DISCLAIMER - I am not a Financial Advisor and do not work for any Brokerage Firm. The opinions given are of my own and are not to be used as professional advice. These are my findings and can hopefully help you to make informed decisions on investing. Consult a Broker or Lawyer before making any investment.
After reading my first few posts on investments, you may be eager to get into the market We looked yesterday at how to invest your first $100 using ETFs (Exchange Traded Funds.) https://lifecanbesimple.net/blog/investing-your-first-100-with-etfs
Consider making all your investments in IRA accounts. We did an article on the differences between Traditional and Roth IRAs recently. The Roth IRA is my investment vehicle of choice.
We mentioned in our earlier posts that mutual funds have advantages over picking stocks and ETFs as these are actively managed by professional managers who know how to navigate the rough waters of downturns in the market. This year makes you appreciate their expertise in a difficult market.
Today, let’s consider putting $300 into four mutual funds. I own several mutual funds in my various Roth IRAs, and I picked out these 4 as some of the better performing funds in the past few years.
There are dozens of funds in each company that offers mutual funds. I have had success using Brokerage mutual funds. Most have minimum investments of just $1 and no forced continual monthly investment. There are many great mutual fund companies, and they sometimes offer even better results than brokerage mutual funds. So after your initial investments, you may want to shop around and check them out.
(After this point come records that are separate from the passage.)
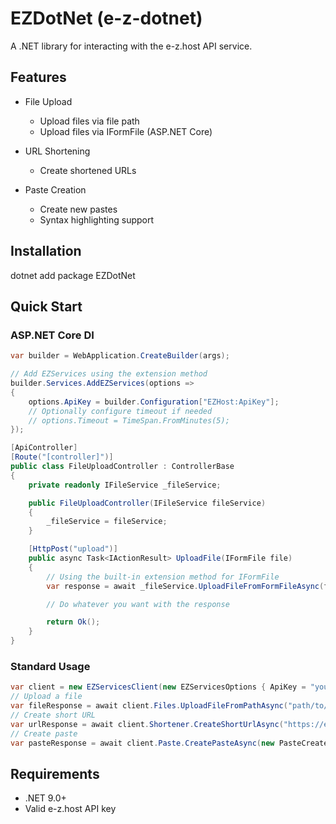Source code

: # EZDotNet (e-z-dotnet)

A .NET library for interacting with the e-z.host API service.

## Features

- File Upload
  - Upload files via file path
  - Upload files via IFormFile (ASP.NET Core)

- URL Shortening
  - Create shortened URLs

- Paste Creation
  - Create new pastes
  - Syntax highlighting support

## Installation

dotnet add package EZDotNet

## Quick Start

### ASP.NET Core DI

```csharp
var builder = WebApplication.CreateBuilder(args);

// Add EZServices using the extension method
builder.Services.AddEZServices(options =>
{
    options.ApiKey = builder.Configuration["EZHost:ApiKey"];
    // Optionally configure timeout if needed
    // options.Timeout = TimeSpan.FromMinutes(5);
});

[ApiController]
[Route("[controller]")]
public class FileUploadController : ControllerBase
{
    private readonly IFileService _fileService;

    public FileUploadController(IFileService fileService)
    {
        _fileService = fileService;
    }

    [HttpPost("upload")]
    public async Task<IActionResult> UploadFile(IFormFile file)
    {
        // Using the built-in extension method for IFormFile
        var response = await _fileService.UploadFileFromFormFileAsync(file);

        // Do whatever you want with the response

        return Ok();
    }
}
```

### Standard Usage
```csharp
var client = new EZServicesClient(new EZServicesOptions { ApiKey = "your-api-key" });
// Upload a file 
var fileResponse = await client.Files.UploadFileFromPathAsync("path/to/file.png");
// Create short URL 
var urlResponse = await client.Shortener.CreateShortUrlAsync("https://example.com");
// Create paste 
var pasteResponse = await client.Paste.CreatePasteAsync(new PasteCreateRequest { Title = "Title!", Description = "Description!", Text = "Hello World", Language = PasteLanguage.CSharp });
```

## Requirements

- .NET 9.0+
- Valid e-z.host API key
What you are looking for in a mutual fund is one that is being managed by a seasoned executive who has been with the company for several years. If you have ever read about Fidelity’s Magellan fund, you know that the same manager managed it for 30 years and did a remarkable job. (Peter Lynch). I recently read one of his books which I will review in a future article. Very smart and intelligent man.
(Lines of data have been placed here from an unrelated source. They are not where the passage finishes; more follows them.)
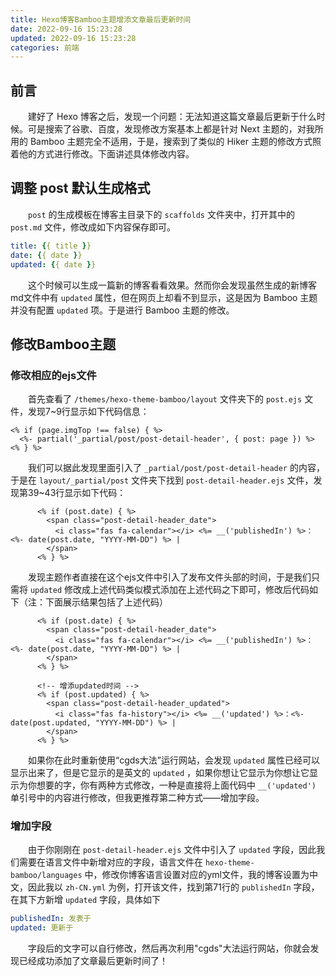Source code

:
 ```yaml
---
title: Hexo博客Bamboo主题增添文章最后更新时间
date: 2022-09-16 15:23:28
updated: 2022-09-16 15:23:28
categories: 前端
---
```


## 前言

<p style="text-indent:2em">建好了 Hexo 博客之后，发现一个问题：无法知道这篇文章最后更新于什么时候。可是搜索了谷歌、百度，发现修改方案基本上都是针对 Next 主题的，对我所用的 Bamboo 主题完全不适用，于是，搜索到了类似的 Hiker 主题的修改方式照着他的方式进行修改。下面讲述具体修改内容。</p>

## 调整 post 默认生成格式

<p style="text-indent:2em"> <code>post</code> 的生成模板在博客主目录下的 <code>scaffolds</code> 文件夹中，打开其中的 <code>post.md</code> 文件，修改成如下内容保存即可。</p>

```yaml
title: {{ title }}
date: {{ date }}
updated: {{ date }}
```

<p style="text-indent:2em">这个时候可以生成一篇新的博客看看效果。然而你会发现虽然生成的新博客md文件中有 <code>updated</code> 属性，但在网页上却看不到显示，这是因为 Bamboo 主题并没有配置 <code>updated</code> 项。于是进行 Bamboo 主题的修改。</p>

## 修改Bamboo主题

### 修改相应的ejs文件

<p style="text-indent:2em">首先查看了 <code>/themes/hexo-theme-bamboo/layout</code> 文件夹下的 <code>post.ejs</code> 文件，发现7~9行显示如下代码信息：</p>

```ejs
<% if (page.imgTop !== false) { %>
  <%- partial('_partial/post/post-detail-header', { post: page }) %>
<% } %>
```

<p style="text-indent:2em">我们可以据此发现里面引入了 <code>_partial/post/post-detail-header</code> 的内容，于是在 <code>layout/_partial/post</code> 文件夹下找到 <code>post-detail-header.ejs</code> 文件，发现第39~43行显示如下代码：</p>

```ejs
	  <% if (post.date) { %>
        <span class="post-detail-header_date">
          <i class="fas fa-calendar"></i> <%= __('publishedIn') %>：<%- date(post.date, "YYYY-MM-DD") %> |
        </span>
      <% } %>
```

<p style="text-indent:2em">发现主题作者直接在这个ejs文件中引入了发布文件头部的时间，于是我们只需将 <code>updated</code> 修改成上述代码类似模式添加在上述代码之下即可，修改后代码如下（注：下面展示结果包括了上述代码）</p>

```ejs
	  <% if (post.date) { %>
        <span class="post-detail-header_date">
          <i class="fas fa-calendar"></i> <%= __('publishedIn') %>：<%- date(post.date, "YYYY-MM-DD") %> |
        </span>
      <% } %>

      <!-- 增添updated时间 -->
      <% if (post.updated) { %>
        <span class="post-detail-header_updated">
          <i class="fas fa-history"></i> <%= __('updated') %>：<%- date(post.updated, "YYYY-MM-DD") %> |
        </span>
      <% } %>
```

<p style="text-indent:2em">如果你在此时重新使用“cgds大法”运行网站，会发现 <code>updated</code> 属性已经可以显示出来了，但是它显示的是英文的 <code>updated</code> ，如果你想让它显示为你想让它显示为你想要的字，你有两种方式修改，一种是直接将上面代码中 <code>__('updated')</code> 单引号中的内容进行修改，但我更推荐第二种方式——增加字段。</p>

### 增加字段

<p style="text-indent:2em">由于你刚刚在 <code>post-detail-header.ejs</code> 文件中引入了 <code>updated</code> 字段，因此我们需要在语言文件中新增对应的字段，语言文件在 <code>hexo-theme-bamboo/languages</code> 中，修改你博客语言设置对应的yml文件，我的博客设置为中文，因此我以 <code>zh-CN.yml</code> 为例，打开该文件，找到第71行的 <code>publishedIn</code> 字段，在其下方新增 <code>updated</code> 字段，具体如下</p>

```yml
publishedIn: 发表于
updated: 更新于
```

<p style="text-indent:2em">字段后的文字可以自行修改，然后再次利用"cgds"大法运行网站，你就会发现已经成功添加了文章最后更新时间了！</p>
Things to Consider on Mutual Funds
Be sure the same person has been managing the fund over past few years.
Type of Fund
Some funds charge load fees. This is money out of your pocket. Look for No-Load mutual funds. Hundreds are available with great track records.
Look at all returns over several years. Again these are long-term investments and don’t get too worried about the one-year performance. Pay particular attention to the 3, 5, and 10-year returns. Consistent positive returns mean they are managing the fund well. On returns, try to find those averaging 12% per year or better. Many average 15 to 18%, so take your time and get what you need.
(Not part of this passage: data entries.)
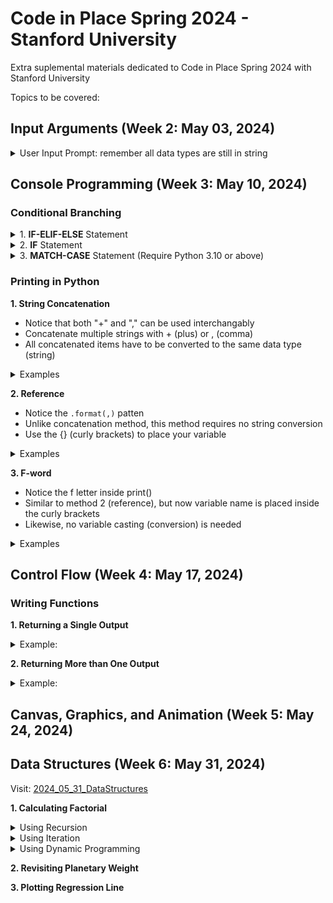 # Code in Place Spring 2024 - Stanford University

Extra suplemental materials dedicated to Code in Place Spring 2024 with Stanford University

Topics to be covered:

## Input Arguments (Week 2: May 03, 2024) ##
<details>
<summary> User Input Prompt: remember all data types are still in string </summary>

```python
def main():
  user_name = input("Enter your name: ")
  print("Good morning " + user_name)
```
</details>  

## Console Programming (Week 3: May 10, 2024) ##

### Conditional Branching ###
<details>
<summary> 1. <b>IF-ELIF-ELSE</b> Statement </summary>

```python
def main():
  MERCURY_GRAVITY = (37.6 / 100)
  VENUS_GRAVITY = (88.9 / 100)
  MARS_GRAVITY = (37.8 / 100)
  JUPITER_GRAVITY = (236 / 100)
  SATURN_GRAVITY = (108.1 / 100)
  URANUS_GRAVITY = (81.5 / 100)
  NEPTUNE_GRAVITY = (114 / 100)    

  earthWeight = float(input("Enter the object weight: "))
  planetName = input("Enter a planet name: ")
  
  if (planetName == "Mercury"):
    planetWeight = float(earthWeight) * MERCURY_GRAVITY
        
  elif (planetName == "Venus"):
    planetWeight = float(earthWeight) * VENUS_GRAVITY
        
  elif (planetName == "Mars"):
    planetWeight = float(earthWeight) * MARS_GRAVITY

  elif (planetName == "Jupiter"):
    planetWeight = float(earthWeight) * JUPITER_GRAVITY
        
  elif (planetName == "Saturn"):
    planetWeight = float(earthWeight) * SATURN_GRAVITY

  elif (planetName == "Uranus"):
    planetWeight = float(earthWeight) * URANUS_GRAVITY
        
  elif (planetName == "Neptune"):
    planetWeight = float(earthWeight) * NEPTUNE_GRAVITY
    
  else:
    planetWeight = -1.0 # Why put a negative value here?
```
</details>

<details>
<summary> 2. <b>IF</b> Statement</summary>

```python
def main():
  MERCURY_GRAVITY = (37.6 / 100)
  VENUS_GRAVITY = (88.9 / 100)
  MARS_GRAVITY = (37.8 / 100)
  JUPITER_GRAVITY = (236 / 100)
  SATURN_GRAVITY = (108.1 / 100)
  URANUS_GRAVITY = (81.5 / 100)
  NEPTUNE_GRAVITY = (114 / 100)    

  earthWeight = float(input("Enter the object weight: "))
  planetName = input("Enter a planet name: ")
  planetWeight = -1 # Why put a negative value here?

  if (planetName == "Mercury"):
    planetWeight = float(earthWeight) * MERCURY_GRAVITY
        
  if (planetName == "Venus"):
    planetWeight = float(earthWeight) * VENUS_GRAVITY
        
  if (planetName == "Mars"):
    planetWeight = float(earthWeight) * MARS_GRAVITY

  if (planetName == "Jupiter"):
    planetWeight = float(earthWeight) * JUPITER_GRAVITY
        
  if (planetName == "Saturn"):
    planetWeight = float(earthWeight) * SATURN_GRAVITY

  if (planetName == "Uranus"):
    planetWeight = float(earthWeight) * URANUS_GRAVITY
        
  if (planetName == "Neptune"):
    planetWeight = float(earthWeight) * NEPTUNE_GRAVITY
```
</details>

<details>
<summary> 3. <b>MATCH-CASE</b> Statement (Require Python 3.10 or above) </summary>

```python
def main():
  MERCURY_GRAVITY = (37.6 / 100)
  VENUS_GRAVITY = (88.9 / 100)
  MARS_GRAVITY = (37.8 / 100)
  JUPITER_GRAVITY = (236 / 100)
  SATURN_GRAVITY = (108.1 / 100)
  URANUS_GRAVITY = (81.5 / 100)
  NEPTUNE_GRAVITY = (114 / 100)    

  earthWeight = float(input("Enter the object weight: "))
  planetName = input("Enter a planet name: ")
  
  match planetName:
    case "Mercury":
      planetWeight = float(earthWeight) * MERCURY_GRAVITY
  
    case "Venus":
      planetWeight = float(earthWeight) * VENUS_GRAVITY
  
    case "Mars":
      planetWeight = float(earthWeight) * MARS_GRAVITY
  
    case "Jupiter":
      planetWeight = float(earthWeight) * JUPITER_GRAVITY
      
    case "Saturn":
      planetWeight = float(earthWeight) * SATURN_GRAVITY
  
    case "Uranus":
      planetWeight = float(earthWeight) * URANUS_GRAVITY
  
    case "Neptune":
      planetWeight = float(earthWeight) * NEPTUNE_GRAVITY
  
    case other:
      planetWeight = -1.0 # Why put a negative value here?
```
</details>

### Printing in Python ###
<b> 1. String Concatenation </b>
- Notice that both "+" and "," can be used interchangably
- Concatenate multiple strings with + (plus) or , (comma)
- All concatenated items have to be converted to the same data type (string)
<details>
<summary> Examples </summary>
  
```python
planetName = "Mars"; planetWeight = 175.26
print("The weight on " + planetName + ": " + str(marsWeight))
print("The weight on " , planetName + ": " , str(marsWeight))
```

</details>

<b> 2. Reference </b>
- Notice the ```.format(,)``` patten
- Unlike concatenation method, this method requires no string conversion
- Use the {} (curly brackets) to place your variable
<details>
<summary> Examples </summary>
 
```python
planetName = "Mars"; planetWeight = 175.26
print("The weight on {}: {}".format(planetName, planetWeight))
```
</details>

<b> 3. F-word </b>
- Notice the f letter inside print()
- Similar to method 2 (reference), but now variable name is placed inside the curly brackets 
- Likewise, no variable casting (conversion) is needed
<details>
<summary> Examples </summary>
  
```python
planetName = "Mars"; planetWeight = 175.26
print(f"The weight on {planetName}: {planetWeight}")
```
</details>

## Control Flow (Week 4: May 17, 2024) ##

### Writing Functions ###
<b> 1. Returning a Single Output </b>

<details>
<summary> Example: </summary>
  
```python
def calculate_mars_weight(earth_weight):
  MARS_GRAVITY = 0.376
  mars_weight = float(earth_weight) * MARS_GRAVITY
  return round(mars_weight, 2)
  
def main():
  earth_test = float(input("Enter the object weight on Earth: "))
  mars_test = calculate_mars_weight(earth_test)
```
</details>

<b> 2. Returning More than One Output </b>

<details>
<summary> Example: </summary>
  
```python
def calculate_planet_weights(earth_weight):
  MERCURY_GRAVITY = 0.376
  VENUS_GRAVITY = 0.889
  MARS_GRAVITY = 0.378

  mercury_weight = earth_weight * MERCURY_GRAVITY
  venus_weight = earth_weight * VENUS_GRAVITY
  mars_weight = earth_weight * MARS_GRAVITY

  return round(mercury_weight, 2), round(venus_weight, 2), round(mars_weight, 2)
  
def main():
  earth_test = float(input("Enter the object weight on Earth: "))
  mercury_test, venus_test, mars_test = calculate_planet_weights(earth_test)
```
</details>

## Canvas, Graphics, and Animation (Week 5: May 24, 2024) ##

## Data Structures (Week 6: May 31, 2024) ##
Visit: [2024_05_31_DataStructures](https://github.com/lnugraha/code-in-place-extra/tree/2024-edition/2024_05_31_DataStructures)

<b> 1. Calculating Factorial </b>
<details>
<summary> Using Recursion </summary>
  
```python
def factorial_recursion(n):
  if (n==0 or n==1):
    return 1

  return n * factorial_recursion(n-1)
```

</details>

<details>
<summary> Using Iteration </summary>
  
```python
def factorial_iteration(n):
  result = 1;
  for i in range(n, 1, -1):
    result = i*result

  return result
```

</details>

<details>
<summary> Using Dynamic Programming </summary>
  
```python
def factorial_dynamic_programming(n):
  factorial_list = [-1] * (n+1)
  factorial_list[0] = 1

  for i in range(1, n+1, 1):
    factorial_list[i] = factorial_list[i-1] * i

  return factorial_list[n]
```

</details>

<b> 2. Revisiting Planetary Weight </b>

<b> 3. Plotting Regression Line </b>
Again where they are investing the money is important. Some are tied to Large Growth Stocks, some Mid-Cap (medium-sized companies) and a few are Small-Cap. Normally the Large Growth stocks are more consistent, so in starting, these are the ones I would focus on. Funds called Equity/Income funds are those with a large number of bonds or dividend stocks involved. These are normally lower-yielding funds, but a bit more stable due to the bonds. Most all Equity Funds will move some money to cash and bonds as needed to protect their capital.
So here are the Four Mutual funds that I own that I believe are good for first-time investors:
FBGRX – Fidelity Blue Chip Growth – Large Cap Growth
1 yr: 3.93% 3yr: 25.83% 10 Yr: 18.53
No minimum investment
FCOR – Fidelity Corporate Bond Bund (these are not equities, but a bond fund.) This is to help make the total portfolio a bit more stable.
1 Yr: 5.41% 3 Yr: 10.55% 10 Yr: 10.61% No minimum investment
SWPPX – Schwab S&P 500 Index Fund
1 Yr: 15.62% 3 Yr: 18.9% 10 Yr: 14.57% $1 minimum Investment
PRDGX – T. Rowe Price Dividend Growth Fund – Large Blend meaning investing in both Growth and Value Companies
1 Yr: 22.84 3 Yr: 12.14% 10 Yr: 13.03 $100 minimum, additional investments of $1 or more
I have great confidence in T. Rowe Price funds. A person could certainly buy a full range of Mutual Funds from this company and be in good shape as long as you examine the returns of each Mutual Fund.
Allocation of the $300:
FBGRX - $75
FCOR - $75
SWPPX - $50
PRDGX - $100 (minimum required, but best returns of all four)
Feel free to adjust investment amounts as to your situation. Always keep in mind that past historical returns do not guarantee that they will perform this well from now on. But these four have been around a long time, and I am sure that they will probably do well once the market gets past this rough time.
As mentioned last night, you can get 9.62% on I-Bonds at www.treasurydirect.gov which may be best place for your money right now.